Pour en arriver là , il faut un processus efficient d’allocation de capital. Celui qui fonctionne le mieux est celui du marché libre. Naturellement, cette «destruction créative» est extrêmement pénible pour les individus qui sont du côté des perdants. Aux États-Unis nous avons accepté ce coût. Nous nous accommodons des pertes d’emplois et de la mobilité importante de la main-d’oeuvre que cela implique. Mais, à la différence de la France, nous avons un taux de chômage très bas.
Le problème principal que M. Sarkozy s’est engagé à traiter, de manière relativement indirecte, est celui de pouvoir licencier sans encourir des coûts élevés.

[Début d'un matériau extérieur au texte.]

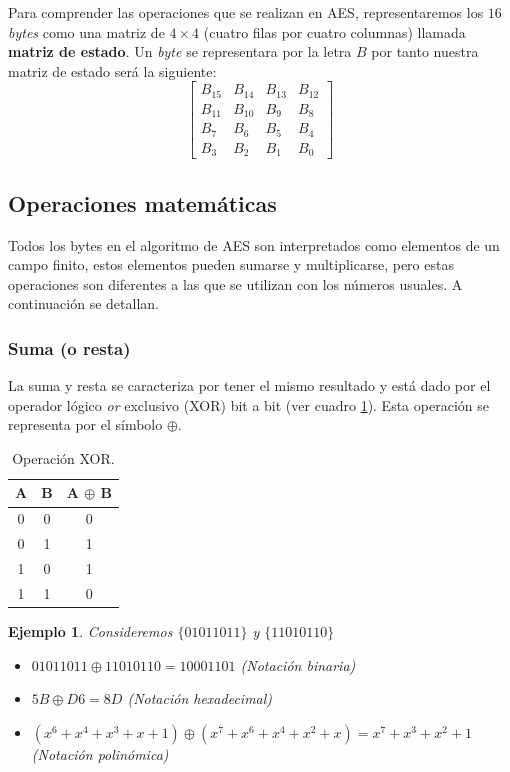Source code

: \documentclass[peerreview]{IEEEtran}
\newtheorem{ejem}{\textbf{Ejemplo}}
\begin{document}
Para comprender las operaciones que se realizan en AES, representaremos los
$16$ \textit{bytes} como una matriz de $4\times 4$ (cuatro filas por cuatro
columnas) llamada \textbf{matriz de estado}. Un \textit{byte} se representara
por la letra $B$ por tanto nuestra matriz de estado será la siguiente:
\[ \begin{bmatrix}
    B_{15} & B_{14} & B_{13} & B_{12} \\
    B_{11} & B_{10} & B_9    & B_8    \\
    B_7    & B_6    & B_5    & B_4    \\
    B_3    & B_2    & B_1    & B_0
  \end{bmatrix}  \]
\subsection{Operaciones matemáticas}
Todos los bytes en el algoritmo de AES son interpretados como elementos de un
campo finito, estos elementos pueden sumarse y multiplicarse, pero estas
operaciones son diferentes a las que se utilizan con los números usuales. A continuación se detallan.\\
\subsubsection{Suma (o resta)}
La suma y resta se caracteriza por tener el mismo resultado y está dado por el
operador lógico \textit{or} exclusivo (XOR) bit a bit (ver cuadro \ref{tab:XOR}). Esta operación se
representa por el símbolo $\oplus$.

\begin{table}[h]
  \centering
  \begin{tabular}{|c|c|c|}
    \hline
    A & B & A $\oplus$ B \\ \hline
    0 & 0 & 0            \\ \hline
    0 & 1 & 1            \\ \hline
    1 & 0 & 1            \\ \hline
    1 & 1 & 0            \\ \hline
  \end{tabular}
  \caption{\label{tab:XOR}Operación XOR.}
\end{table}

\begin{ejem}
Consideremos $\{0101 1011\}$ y $\{1101 0110\}$
\begin{itemize}
	\item $01011011 \oplus 11010110=10001101$ (Notación binaria)
	
	\item $5B\oplus D6=8D$ (Notación hexadecimal)
	
	\item $(x^6 +x^4 +x^3 +x+1)\oplus (x^7 + x^6 + x^4 + x^2 +x)=x^7 + x^3 +
	x^2 +1$ (Notación polinómica)
\end{itemize}
\end{ejem}
\end{document}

En France, supprimer des emplois revient cher. Aux États-Unis, non. Notre position est que s’il coûte cher de licencier, les entreprises vont hésiter à embaucher. Cela crée un niveau structurel de chômage élevé.
Aux États-Unis, notre productivité effective est supérieure. Je sais que la France affiche un taux de productivité horaire plus élevé que le nôtre. Mais c’est une illusion statistique liée à votre taux de chômage presque deux fois plus élevé. Si l’on intégrait des chômeurs dans le calcul, la productivité française dégringolerait.
En termes de revenu par habitant, le rang de la France dans le monde est passé de onzième en 1980 à vingt-cinquième en 2005. Le Royaume-Uni, au contraire, a grimpé. Je pense qu’en grande partie cela est dû à la manière dont la France appréhende la question de la libre concurrence et de la libre entreprise.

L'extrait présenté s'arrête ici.